Quelqu'un comme Ethan.

Quelqu'un qui m'attendrait.

La première année de son départ, j'avais compté les jours, tous sans exceptions. Et l'addition s'était révélée plus salée que prévue : quatre ans. Pas un appel. Pas une lettre. Ni même un vulgaire SMS. J'ai essayé de m'inventer plein de manières pour faire face à l'absence. Comme cette manie de compter les jours. Puis les semaines.

Et un jour, j'ai compris. J'ai compris que le compte des jours se ferait inexorablement en mois puis en années. Je n'ai jamais cessé de penser à lui. Jamais. Pourtant Ethan est celui qui m'a laissé tomber, pas Zac. Mais je n'y peux rien, et j'ai finis par m'y résoudre.

Il paraît qu'une femme n'oublie jamais le premier homme qui a conquit son cœur.

Et bien c'est sûrement ce qui m'arrive. Je ne peux pas l'oublier, ni même le mettre dans un coin de ma mémoire et ne plus y penser.

Il pleut lorsque je me gare sur une place de parking en face de notre immeuble. Je traverse rapidement la route et monte jusqu'à l'appartement. La porte est ouverte. J'entre et retire mes chaussures que je pose à leur place dans la penderie. Zac regarde la télé. Je m'arrête dans l'entrée et sonde toute la pièce du regard en sentant ma poitrine devenir oppressante. L'intérieur est si immaculé qu'on peine à croire que deux personnes habitent ici. Le canapé semble avoir été livré le jour même et sur la table basse se trouvent trois de mes livres proprement empilés. Tout est à sa place, sans exception. Les magazines, les plantes, les photos que j'ai disposées.

Pourtant tout ce qui constitue un chez-soi est là, mais l'ensemble est trop parfait, trop froid, presque stérile. Les couvertures sont pliées et posées sur les deux accoudoirs du canapé. Chaque coussin a retrouvé sa place dans un coin. J'ai l'impression d'être une autre personne, une étrangère dans mon propre appartement.

- Salut.

Je pose mon sac sur le bar et le retire aussitôt, consciente de la remarque qui m'attend.
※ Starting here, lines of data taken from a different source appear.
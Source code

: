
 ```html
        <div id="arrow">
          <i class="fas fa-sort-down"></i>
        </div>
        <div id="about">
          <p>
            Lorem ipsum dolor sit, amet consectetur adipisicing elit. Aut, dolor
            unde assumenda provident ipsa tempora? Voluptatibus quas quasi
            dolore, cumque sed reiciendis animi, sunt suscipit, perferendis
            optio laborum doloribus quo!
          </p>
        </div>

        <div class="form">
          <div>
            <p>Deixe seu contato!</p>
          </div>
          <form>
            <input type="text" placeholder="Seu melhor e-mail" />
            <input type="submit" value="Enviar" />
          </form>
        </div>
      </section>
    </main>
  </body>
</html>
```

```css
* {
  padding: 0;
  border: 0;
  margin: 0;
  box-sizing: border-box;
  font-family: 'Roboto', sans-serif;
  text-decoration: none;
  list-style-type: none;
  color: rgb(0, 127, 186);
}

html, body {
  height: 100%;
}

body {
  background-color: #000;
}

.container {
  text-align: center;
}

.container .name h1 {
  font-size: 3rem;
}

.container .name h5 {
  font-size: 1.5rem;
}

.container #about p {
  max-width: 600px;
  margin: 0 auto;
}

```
Zac se lève et vient m'embrasser au coin des lèvres.

- Je vois que tu as retenu la leçon, dit-il gentiment.

Tu parles d'une leçon ! Immédiatement je sens la colère bouillir en moi. Je haïs sa façon de me parler.

Je me dégage et vais directement dans ma chambre pour poser mon sac à main devant ma table de chevet en songeant qu'il n'a pas intérêt à me faire une nouvelle réflexion.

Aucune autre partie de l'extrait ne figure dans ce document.